How come some books are ageless, meaning their content is valid for seemingly decades? A simple book generated over one summer, Gift from the Sea by Anne Morrow Lindbergh, is such a gem. Written in 1955, it holds truths, wisdom and relevance to this present time. Initially she was just writing down her own musings, gaining clarity for herself during a few contemplative weeks on her own, separate from her busy life as wife and mother. Getting away on one’s own in 1955 seems a progressive notion for all involved to make that happen. Out of her contemplative time came Gift from the Sea, where Anne compares her daily beach treasures such as moon shells, sunrises and oyster beds to human life and the challenges which are universal and still valid more than 65 years later. Few people take the time, or have the contemplative nature to see patterns, articulate them and then share them in ways that can be illuminating for others.

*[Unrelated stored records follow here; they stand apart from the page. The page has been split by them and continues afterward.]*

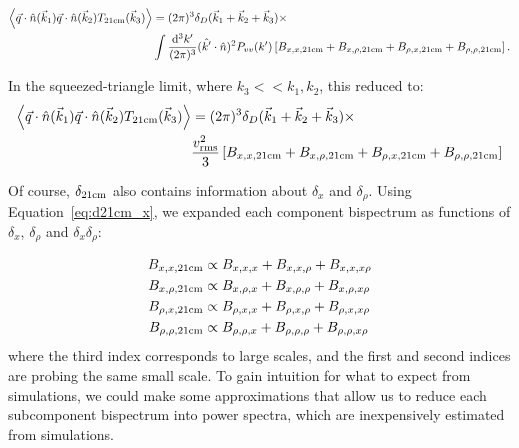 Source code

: \begin{equation}
\begin{split}
\left\langle \vec{q} \cdot \hat{n}(\vec{k}_1) \vec{q} \cdot \hat{n} (\vec{k}_2) T_{\rm 21cm}(\vec{k}_3) \right\rangle &= 
(2\pi)^3 \delta_D(\vec{k}_1 + \vec{k}_2 + \vec{k}_3) \times \\
& \int \frac{{\rm d^3}k'}{(2\pi)^3} (\hat{k'}\cdot\hat{n})^2 P_{vv}(k') 
\left[ B_{x,x,\rm 21cm} + B_{x,\rho,\rm 21cm} + B_{\rho,x,\rm 21cm} +B_{\rho,\rho,\rm 21cm} \right].
\end{split}
\end{equation}

In the squeezed-triangle limit, where $k_3 << k_1,k_2$, this reduced to:
\begin{equation}
\begin{split}
\left\langle \vec{q} \cdot \hat{n}(\vec{k}_1) \vec{q} \cdot \hat{n} (\vec{k}_2) T_{{\rm 21cm}}(\vec{k}_3) \right\rangle &= 
(2\pi)^3 \delta_D(\vec{k}_1 + \vec{k}_2 + \vec{k}_3) \times \\
& \frac{v_{\rm rms}^2}{3} 
\left[ B_{x,x,{\rm 21cm}} + B_{x,\rho,{\rm 21cm}} + B_{\rho,x,{\rm 21cm}} +B_{\rho,\rho,{\rm 21cm}} \right]
\end{split}
\label{eq:component_bispectra}
\end{equation}

Of course, $\delta_{\rm 21cm}$ also contains information about $\delta_x$ and $\delta_{\rho}$. Using Equation~\ref{eq:d21cm_x}, we expanded each component bispectrum as functions of $\delta_x$, $\delta_{\rho}$ and $\delta_x\delta_{\rho}$:

\begin{equation}
\begin{split}
B_{x,x,{\rm 21cm}} &\propto B_{x,x,x} + B_{x,x,\rho} + B_{x,x,x\rho}\\
B_{x,\rho,{\rm 21cm}} &\propto B_{x,\rho,x} + B_{x,\rho,\rho} + B_{x,\rho,x\rho}\\
B_{\rho,x,{\rm 21cm}} &\propto B_{\rho,x,x} + B_{\rho,x,\rho} + B_{\rho,x,x\rho}\\
B_{\rho,\rho,{\rm 21cm}} &\propto B_{\rho,\rho,x} + B_{\rho,\rho,\rho} + B_{\rho,\rho,x\rho}\\
\end{split}
\label{eq:lots_of_bispectra}
\end{equation}
where the third index corresponds to large scales, and the first and second indices are probing the same small scale. To gain intuition for what to expect from simulations, we could make some approximations that allow us to reduce each subcomponent bispectrum into power spectra, which are inexpensively estimated from simulations.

Here’s such a Gift from the Sea, page 37-38
…For it is not physical solitude that actually separates one from other (people), not physical isolation, but spiritual isolation. It is not the desert island nor the stony wilderness that cuts you from the people you love. It is the wilderness in the mind, the desert wastes in the heart through which one wanders lost and a stranger. When one is a stranger to oneself then one is estranged from others too. If one is out of touch with oneself, then one cannot touch others…..Only when one is connected to one’s own core is one connected to others, I am beginning to discover. And, for me, the core, the inner spring, can best be refound through solitude.